The report by Demmer et al. (1) estimated the prevalence of diagnosed and undiagnosed diabetes in US adolescents. As investigators for the SEARCH for Diabetes in Youth Study (herein, the SEARCH Study), a US population-based registry of diabetes in youth (2), we acknowledge that providing valid estimates of the burden of diabetes in children, overall and by type, is an important and complex endeavor, but we wish to raise several concerns about the validity and representativeness of these findings.
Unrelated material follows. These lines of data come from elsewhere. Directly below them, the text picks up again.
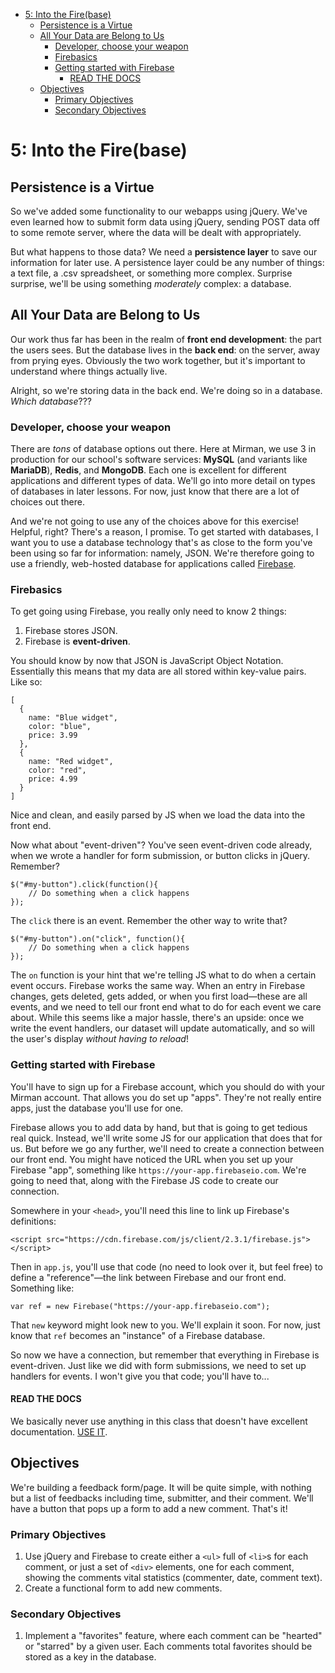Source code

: <!-- TOC depth:6 withLinks:1 updateOnSave:1 orderedList:0 -->

- [5: Into the Fire(base)](#5-into-the-firebase)
	- [Persistence is a Virtue](#persistence-is-a-virtue)
	- [All Your Data are Belong to Us](#all-your-data-are-belong-to-us)
		- [Developer, choose your weapon](#developer-choose-your-weapon)
		- [Firebasics](#firebasics)
		- [Getting started with Firebase](#getting-started-with-firebase)
			- [READ THE DOCS](#read-the-docs)
	- [Objectives](#objectives)
		- [Primary Objectives](#primary-objectives)
		- [Secondary Objectives](#secondary-objectives)
<!-- /TOC -->

# 5: Into the Fire(base)
## Persistence is a Virtue
So we've added some functionality to our webapps using jQuery. We've even learned how to submit form data using jQuery, sending POST data off to some remote server, where the data will be dealt with appropriately.

But what happens to those data? We need a **persistence layer** to save our information for later use. A persistence layer could be any number of things: a text file, a .csv spreadsheet, or something more complex. Surprise surprise, we'll be using something *moderately* complex: a database.

## All Your Data are Belong to Us
Our work thus far has been in the realm of **front end development**: the part the users sees. But the database lives in the **back end**: on the server, away from prying eyes. Obviously the two work together, but it's important to understand where things actually live.

Alright, so we're storing data in the back end. We're doing so in a database. *Which database*???

### Developer, choose your weapon
There are *tons* of database options out there. Here at Mirman, we use 3 in production for our school's software services: **MySQL** (and variants like **MariaDB**), **Redis**, and **MongoDB**. Each one is excellent for different applications and different types of data. We'll go into more detail on types of databases in later lessons. For now, just know that there are a lot of choices out there.

And we're not going to use any of the choices above for this exercise! Helpful, right? There's a reason, I promise. To get started with databases, I want you to use a database technology that's as close to the form you've been using so far for information: namely, JSON. We're therefore going to use a friendly, web-hosted database for applications called [Firebase](https://www.firebase.com/).

### Firebasics

To get going using Firebase, you really only need to know 2 things:
1. Firebase stores JSON.
2. Firebase is **event-driven**.

You should know by now that JSON is JavaScript Object Notation. Essentially this means that my data are all stored within key-value pairs. Like so:

    [
      {
        name: "Blue widget",
        color: "blue",
        price: 3.99
      },
      {
        name: "Red widget",
        color: "red",
        price: 4.99
      }
    ]

Nice and clean, and easily parsed by JS when we load the data into the front end.

Now what about "event-driven"? You've seen event-driven code already, when we wrote a handler for form submission, or button clicks in jQuery. Remember?

    $("#my-button").click(function(){
        // Do something when a click happens
    });

The `click` there is an event. Remember the other way to write that?

    $("#my-button").on("click", function(){
        // Do something when a click happens
    });

The `on` function is your hint that we're telling JS what to do when a certain event occurs. Firebase works the same way. When an entry in Firebase changes, gets deleted, gets added, or when you first load—these are all events, and we need to tell our front end what to do for each event we care about. While this seems like a major hassle, there's an upside: once we write the event handlers, our dataset will update automatically, and so will the user's display *without having to reload*!

### Getting started with Firebase

You'll have to sign up for a Firebase account, which you should do with your Mirman account. That allows you do set up "apps". They're not really entire apps, just the database you'll use for one.

Firebase allows you to add data by hand, but that is going to get tedious real quick. Instead, we'll write some JS for our application that does that for us. But before we go any further, we'll need to create a connection between our front end. You might have noticed the URL when you set up your Firebase "app", something like `https://your-app.firebaseio.com`. We're going to need that, along with the Firebase JS code to create our connection.

Somewhere in your `<head>`, you'll need this line to link up Firebase's definitions:

    <script src="https://cdn.firebase.com/js/client/2.3.1/firebase.js"></script>

Then in `app.js`, you'll use that code (no need to look over it, but feel free) to define a "reference"—the link between Firebase and our front end. Something like:

    var ref = new Firebase("https://your-app.firebaseio.com");

That `new` keyword might look new to you. We'll explain it soon. For now, just know that `ref` becomes an "instance" of a Firebase database.

So now we have a connection, but remember that everything in Firebase is event-driven. Just like we did with form submissions, we need to set up handlers for events. I won't give you that code; you'll have to...

#### READ THE DOCS
We basically never use anything in this class that doesn't have excellent documentation. [USE IT](https://www.firebase.com/docs/web/guide/retrieving-data.html).

## Objectives
We're building a feedback form/page. It will be quite simple, with nothing but a list of feedbacks including time, submitter, and their comment. We'll have a button that pops up a form to add a new comment. That's it!

### Primary Objectives
1. Use jQuery and Firebase to create either a `<ul>` full of `<li>`s for each comment, or just a set of `<div>` elements, one for each comment, showing the comments vital statistics (commenter, date, comment text).
2. Create a functional form to add new comments.

### Secondary Objectives
1. Implement a "favorites" feature, where each comment can be "hearted" or "starred" by a given user. Each comments total favorites should be stored as a key in the database.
The authors reported a prevalence of self-reported type 1 diabetes mellitus (T1DM) that is approximately 65% higher than that reported by the SEARCH Study in 2001 (3.8/1,000 vs. 2.3/1,000, respectively) (3), which may be explained by temporal trends in T1DM prevalence, but also by unvalidated overreporting, both of which the authors mentioned. Surprisingly, the prevalence of self-reported type 2 diabetes mellitus (T2DM) (1.8/1,000 among those aged 12–19 years) was 4.3 times higher than previously reported by the SEARCH Study (0.42/1,000 for those aged 10–19 years) and much closer to SEARCH Study estimates for American Indian youth (1.7/1,000), the racial group with the highest prevalence of T2DM.
We believe that the small number of adolescents screened, the imprecise case definition, and misclassification of diabetes type may underlie this. The authors defined T2DM on the basis of self-reported diet therapy or use of oral hypoglycemic agents with or without insulin. We agree that true diabetes cases who do not take insulin are likely to have T2DM; however, up to 11% of 8,879 youth with T1DM in the SEARCH Study are taking oral hypoglycemic agents in addition to insulin (4–6). Because cases of T1DM greatly outnumber those of T2DM, even low rates of misclassification of T1DM as T2DM will result in an overestimate of T2DM prevalence. Because insulin use varies among minority groups (4–6), differential misclassification by racial/ethnic group will likely occur.
Even higher estimates were reported in the fasting subsample, all of which were considered to have undiagnosed T2DM. The authors acknowledged that fasting glucose levels are variable in youth, and that a 1-time elevated value would not result in a diagnosis of diabetes; however, the impact of such problems is less well recognized. In the HEALTHY Study (7), only 1 of the original 6 youth with elevated fasting glucose was confirmed for a true prevalence of 1/6,358 = 0.02%. This compares to an unweighted prevalence of elevated fasting glucose of 0.17% in the National Health and Nutrition Examination Survey (NHANES) (1). In the Princeton Study of 2,501 elementary students (8), 7 youth with “near diabetes” were identified (0.28%), but only 1 was confirmed to have T2DM, for a prevalence of 0.04%. Thus, the prevalence of previously known (n = 2) and undiagnosed (n = 1) T2DM was 0.12%; the weighted prevalence reported by Demmer et al. (1) was 3 times higher (0.36%).
The authors make the case that the NHANES population is representative; however, their sample contains no American Indians or Asian/Pacific Islanders, 2 groups with the highest risk of T2DM, so it is unclear how representative the sample is for US youth at risk for diabetes. The explanation provided by the authors for the lower T2DM prevalence in the SEARCH Study (3) versus NHANES is that the SEARCH Study is not a geographically representative sample. The geographical areas included in the SEARCH Study were not based on random sampling; however, the SEARCH Study population is quite representative of the racial/ethnic, sex, education, and income distributions in the United States (9). Importantly, the SEARCH Study prevalence estimates are based on more than 6,000 cases with diabetes identified from a denominator of approximately 3.5 million youth compared with only 58 cases in fewer than 12,000 youth from NHANES.
The authors conclude that “T2DM accounts for approximately half of adolescent diabetes in the United States …” (1, p.1). The SEARCH Study recently estimated that 18,919 youth aged 10–19 years in the United States had diagnosed T2DM, and 132,315 youth less than 20 years of age had T1DM, and that T2DM accounts for 12.5% of all diabetes cases in youth (9), which is substantially less than estimated by Demmer et al. (1). Given the small number of cases and the numerous problems with case definitions discussed above, we believe that the estimates provided by Demmer et al. based on NHANES data do not accurately reflect the prevalence of diabetes, especially T2DM, in US adolescents.
Conflict of interest: none declared.